Uber flouts new Thailand restrictions in Bangkok
Wed 10 Dec 2014
In the light of the arrest of an Uber driver in New Delhi for raping a passenger, the San Francisco-based ‘amateur-taxi’ service seems to be ignoring Thailand’s subsequent restrictions on the services that Uber may offer in the region – and if true, it would be consistent with Uber’s history of ignoring bans and regulations in cities where it has sought to gain market-share, but fallen foul of local regulations.
Yesterday Thai authorities banned Uber from allowing private, unlicensed drivers to continue taking Uber fares in Thai cities where the company operates. The 2,000 baht fine imposed for breaking the revised regulation – which amount is equivalent to £38 ($61) – is dissuasive at local economic levels, where the average wage is 24,000 baht ($8,200) per annum.
But apparently, not dissuasive enough: as of 6.15pm GMT (1:15 am in Thailand) the Uber website shows that the full range of chauffeur services is available, including its cheapest and most controversial, UberX, in which drivers use their own vehicles and are unlicensed.
Also, according to Tech In Asia, the Uber App still shows ‘UberX’ cars available for hire after the ban came into force:
Though Shiv Kumar Yadav, the Uber driver currently being investigated for last Friday’s reported rape incident in New Delhi is widely thought to have participated in the scheme at this lowest ‘UberX’ level, the status of his agreement with Uber has not been released.
Teerapong Rodpraert, Director-General of Land Transport Department, said that unlicensed ‘black plate’ vehicles (private cars) are banned from Uber’s operations in Thailand.

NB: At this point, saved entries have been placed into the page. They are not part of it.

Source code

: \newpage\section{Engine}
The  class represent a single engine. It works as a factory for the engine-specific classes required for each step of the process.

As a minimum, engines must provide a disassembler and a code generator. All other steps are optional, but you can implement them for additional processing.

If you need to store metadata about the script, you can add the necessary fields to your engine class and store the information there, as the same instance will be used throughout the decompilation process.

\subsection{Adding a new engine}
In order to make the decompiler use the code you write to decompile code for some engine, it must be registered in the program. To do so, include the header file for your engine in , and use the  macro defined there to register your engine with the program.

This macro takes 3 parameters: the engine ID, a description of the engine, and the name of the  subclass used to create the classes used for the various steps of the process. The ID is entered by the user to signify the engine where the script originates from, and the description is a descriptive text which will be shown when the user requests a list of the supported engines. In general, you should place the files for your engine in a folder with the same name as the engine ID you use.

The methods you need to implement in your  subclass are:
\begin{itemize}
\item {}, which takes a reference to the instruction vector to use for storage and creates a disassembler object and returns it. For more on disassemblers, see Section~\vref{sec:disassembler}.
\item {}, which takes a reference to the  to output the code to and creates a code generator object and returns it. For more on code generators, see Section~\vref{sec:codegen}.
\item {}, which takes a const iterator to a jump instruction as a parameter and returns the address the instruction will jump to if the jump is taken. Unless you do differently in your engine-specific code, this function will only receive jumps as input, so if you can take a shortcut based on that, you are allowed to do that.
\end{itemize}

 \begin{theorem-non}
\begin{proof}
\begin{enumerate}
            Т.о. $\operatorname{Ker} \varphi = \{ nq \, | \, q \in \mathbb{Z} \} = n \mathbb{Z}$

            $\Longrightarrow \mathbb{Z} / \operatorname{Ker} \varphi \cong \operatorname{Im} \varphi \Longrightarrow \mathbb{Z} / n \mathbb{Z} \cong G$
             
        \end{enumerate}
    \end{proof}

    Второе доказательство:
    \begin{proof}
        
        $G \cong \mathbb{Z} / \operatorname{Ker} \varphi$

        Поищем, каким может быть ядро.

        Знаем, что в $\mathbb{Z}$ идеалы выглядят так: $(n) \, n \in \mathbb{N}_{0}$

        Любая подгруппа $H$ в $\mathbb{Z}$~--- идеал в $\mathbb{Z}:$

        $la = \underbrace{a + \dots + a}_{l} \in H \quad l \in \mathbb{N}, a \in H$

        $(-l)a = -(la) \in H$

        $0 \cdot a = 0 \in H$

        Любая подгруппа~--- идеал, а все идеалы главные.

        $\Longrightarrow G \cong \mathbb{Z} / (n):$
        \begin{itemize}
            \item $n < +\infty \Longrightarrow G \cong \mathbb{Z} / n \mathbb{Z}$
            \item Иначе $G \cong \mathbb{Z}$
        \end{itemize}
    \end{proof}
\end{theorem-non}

However, there has been some confusion in reports over Uber’s breach of the Thailand ban because both Uber and Thailand use the word ‘black’ to express the idea of taxi or chauffeur services – but in very different ways.
Thailand employs a perversely complicated system of size and type/background colour combinations to denote the status of the vehicle. Licensed taxi number-plates use black type on a yellow background; private cars use black type on a white background; and there are seven other possible license-plate colour combinations covering every type of vehicle from tricycle taxis through to rental cars and agricultural vehicles.
Uber treats ‘black’ rather differently, denoting the top three of its five levels of service, which increase in price from ‘UberX’ (‘amateur taxi drivers’), ‘Taxi’ (licensed taxi drivers) through to the top three ‘luxury’ options, ‘Black’, ‘Suv’ and ‘Lux’. The colouring of the cars as advertised only adds to the confusion:
Since Thailand depends on its intricate and complex license-plate colouring system to clearly identify ‘safe’ vehicles, and since Uber’s model effectively wrecks that system, the controversial rental firm seems to be using the confusion to continue to continue to operate without restriction in Bangkok.
In August Uber similarly ignored a ban in Berlin, describing it as “not progressive”, later altering its agreement with the city to redefine itself as a ‘ride sharing’ service. At least in McDonalds, you can pretty much count on the pickle in the Big Mac anywhere in the world.